Ese tipo de manifestaciones xenófobas se apoyan en una falacia que también se ha repetido a lo largo de la historia: el inmigrante llega para “robar” el trabajo del ciudadano local.
“En Estados Unidos hay unos once millones de inmigrantes ilegales, y hacen un trabajo que ningún estadounidense haría por ese dinero.
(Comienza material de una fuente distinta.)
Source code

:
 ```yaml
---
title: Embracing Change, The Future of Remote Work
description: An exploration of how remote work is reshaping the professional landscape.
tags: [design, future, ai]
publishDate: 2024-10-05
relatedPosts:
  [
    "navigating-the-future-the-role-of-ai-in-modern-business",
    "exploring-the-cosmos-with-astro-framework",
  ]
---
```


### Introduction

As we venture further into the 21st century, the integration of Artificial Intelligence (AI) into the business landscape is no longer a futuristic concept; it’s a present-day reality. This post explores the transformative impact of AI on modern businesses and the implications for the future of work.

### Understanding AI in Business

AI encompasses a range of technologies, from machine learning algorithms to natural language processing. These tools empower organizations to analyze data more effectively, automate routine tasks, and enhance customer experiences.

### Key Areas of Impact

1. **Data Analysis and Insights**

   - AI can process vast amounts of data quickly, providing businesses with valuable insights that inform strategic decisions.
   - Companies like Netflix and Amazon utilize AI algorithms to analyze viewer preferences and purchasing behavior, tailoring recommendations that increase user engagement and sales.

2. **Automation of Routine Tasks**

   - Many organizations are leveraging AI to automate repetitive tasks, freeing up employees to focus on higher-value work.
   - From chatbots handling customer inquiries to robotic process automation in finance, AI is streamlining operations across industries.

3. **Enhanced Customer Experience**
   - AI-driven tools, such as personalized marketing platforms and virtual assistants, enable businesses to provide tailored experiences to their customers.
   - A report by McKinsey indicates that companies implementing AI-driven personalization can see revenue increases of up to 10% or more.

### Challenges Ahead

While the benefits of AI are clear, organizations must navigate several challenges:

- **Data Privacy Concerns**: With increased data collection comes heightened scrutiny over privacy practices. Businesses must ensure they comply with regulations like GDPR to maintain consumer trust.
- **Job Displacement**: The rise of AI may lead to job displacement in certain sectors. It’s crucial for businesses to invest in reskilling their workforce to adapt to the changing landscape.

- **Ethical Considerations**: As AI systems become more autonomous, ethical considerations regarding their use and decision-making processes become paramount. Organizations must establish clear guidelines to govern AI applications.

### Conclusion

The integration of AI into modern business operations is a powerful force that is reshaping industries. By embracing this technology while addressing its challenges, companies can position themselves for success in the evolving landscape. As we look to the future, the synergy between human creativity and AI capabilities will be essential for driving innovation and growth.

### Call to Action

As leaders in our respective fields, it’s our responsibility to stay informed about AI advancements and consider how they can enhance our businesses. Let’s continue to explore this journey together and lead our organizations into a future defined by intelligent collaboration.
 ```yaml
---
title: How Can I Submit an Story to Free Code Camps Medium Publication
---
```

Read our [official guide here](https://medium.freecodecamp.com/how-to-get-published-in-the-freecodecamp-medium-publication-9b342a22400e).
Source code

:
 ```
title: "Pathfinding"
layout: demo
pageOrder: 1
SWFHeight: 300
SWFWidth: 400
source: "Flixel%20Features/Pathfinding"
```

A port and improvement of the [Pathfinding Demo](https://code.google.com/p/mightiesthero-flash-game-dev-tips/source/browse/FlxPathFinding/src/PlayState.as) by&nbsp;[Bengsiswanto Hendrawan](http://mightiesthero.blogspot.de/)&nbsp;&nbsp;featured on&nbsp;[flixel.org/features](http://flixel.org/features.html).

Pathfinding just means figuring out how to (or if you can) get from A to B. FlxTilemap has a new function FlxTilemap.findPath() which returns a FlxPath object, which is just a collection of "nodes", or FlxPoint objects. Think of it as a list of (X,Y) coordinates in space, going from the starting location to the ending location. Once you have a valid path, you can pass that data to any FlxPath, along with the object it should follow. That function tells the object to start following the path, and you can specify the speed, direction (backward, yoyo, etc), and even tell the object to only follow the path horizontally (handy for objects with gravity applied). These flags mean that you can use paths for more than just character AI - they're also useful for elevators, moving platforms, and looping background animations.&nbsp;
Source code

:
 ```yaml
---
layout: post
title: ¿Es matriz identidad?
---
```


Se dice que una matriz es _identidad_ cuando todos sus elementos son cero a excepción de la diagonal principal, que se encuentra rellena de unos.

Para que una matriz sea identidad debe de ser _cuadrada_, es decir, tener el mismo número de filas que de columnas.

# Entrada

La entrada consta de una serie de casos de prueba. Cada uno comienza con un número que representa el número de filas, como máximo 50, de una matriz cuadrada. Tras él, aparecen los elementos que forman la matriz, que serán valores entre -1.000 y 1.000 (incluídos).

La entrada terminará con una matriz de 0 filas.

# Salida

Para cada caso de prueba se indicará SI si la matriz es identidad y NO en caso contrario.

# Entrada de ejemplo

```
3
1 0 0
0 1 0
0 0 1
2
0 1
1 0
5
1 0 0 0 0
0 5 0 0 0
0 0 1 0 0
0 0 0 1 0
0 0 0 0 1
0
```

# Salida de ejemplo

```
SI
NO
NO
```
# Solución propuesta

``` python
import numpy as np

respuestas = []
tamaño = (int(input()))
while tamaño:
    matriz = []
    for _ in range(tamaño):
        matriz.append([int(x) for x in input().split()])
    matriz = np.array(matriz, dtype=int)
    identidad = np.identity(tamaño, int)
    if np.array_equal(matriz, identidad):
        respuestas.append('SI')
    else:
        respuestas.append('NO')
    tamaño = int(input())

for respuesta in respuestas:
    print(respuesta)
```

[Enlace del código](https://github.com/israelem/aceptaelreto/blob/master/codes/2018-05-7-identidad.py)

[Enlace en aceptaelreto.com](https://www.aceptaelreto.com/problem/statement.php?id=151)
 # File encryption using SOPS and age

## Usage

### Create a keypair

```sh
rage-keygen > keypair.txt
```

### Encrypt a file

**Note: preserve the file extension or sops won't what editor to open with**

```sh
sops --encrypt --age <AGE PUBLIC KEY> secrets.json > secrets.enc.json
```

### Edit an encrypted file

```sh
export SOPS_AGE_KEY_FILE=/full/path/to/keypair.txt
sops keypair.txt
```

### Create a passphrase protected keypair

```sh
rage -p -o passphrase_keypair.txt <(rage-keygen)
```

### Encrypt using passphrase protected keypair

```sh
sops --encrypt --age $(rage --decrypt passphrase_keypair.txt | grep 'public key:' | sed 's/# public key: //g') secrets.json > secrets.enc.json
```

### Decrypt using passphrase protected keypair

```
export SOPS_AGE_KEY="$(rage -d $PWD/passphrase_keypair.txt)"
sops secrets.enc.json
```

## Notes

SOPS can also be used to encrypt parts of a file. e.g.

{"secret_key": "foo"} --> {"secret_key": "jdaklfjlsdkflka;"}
Trabajan en la industria frigorífica, en la industria automotriz, en la agricultura, trabajando de sol a sol sin ninguna protección y en campos llenos de agrotóxicos”, penalidades a las que, como una burla cruel, se suma “una retórica antiinmigrante”, expone Allende.
De fuegos y brasas
En El viento conoce mi nombre, la escritora chilena plantea a través de uno de sus personajes una pregunta que se hacen muchos estadounidenses, especialmente los que no están muy informados de lo que sucede en el resto de América: ¿Por qué, a pesar de las fatigas, los peligros, y la posibilidad de ser deportados, miles de personas se lanzan a la travesía?
“Vienen porque están huyendo de algo más peligroso todavía. Huyen de las pandillas que toman pueblos enteros, violan a las niñas, raptan a los niños para meterlos en las bandas. Huyen de los narcos, de la policía más corrupta que los narcos, de los soldados que cometen con total impunidad los peores abusos. Van huyendo por la vida, huyen de la extrema pobreza, de la extrema violencia”, responde a su vez.
El brazo largo de la literatura
Si bien la nueva novela de Allende no es un tratado sobre la situación migratoria ni un reporte periodístico al respecto, la autora es consciente de que su relato puede tocar fibras humanas que están fuera del alcance de las crónicas y los noticieros.
“Lo que pasa con la ficción, y creo que es la finalidad del arte, es que te acerca. Te presenta el caso humano con el que te puedes conectar y relacionar”, explica.
“Si me dicen que hubo seis millones de judíos asesinados en los campos de concentración, ni siquiera lo puedo imaginar. Pero si me cuentan el caso de una persona con un nombre, una cara y una historia, me puedo conectar con eso. Puedo pensar que esa persona soy yo, o que es mi hijo. Ese es el milagro, la maravilla del arte”, asegura.
“Si los migrantes fueran escandinavos les abrirían las puertas y los recibirían felices, pero son gente morena que viene de Centroamérica”
“Tanto del arte, tanto esfuerzo se pierde en el universo para que una cosita funcione y conectes con ella... miles de fotografías de la Guerra de Vietnam para ver a una niña corriendo desnuda entre el napalm, y que esa sea la imagen que todos guardemos de Vietnam para siempre”, ejemplifica la autora, recurriendo a la icónica fotografía tomada por Nick Ut en 1972.
“Eso es lo extraordinario de lo que o hago. Si apunto, logró tocar a alguien, pero hay que apuntar”, concluye con una sonrisa.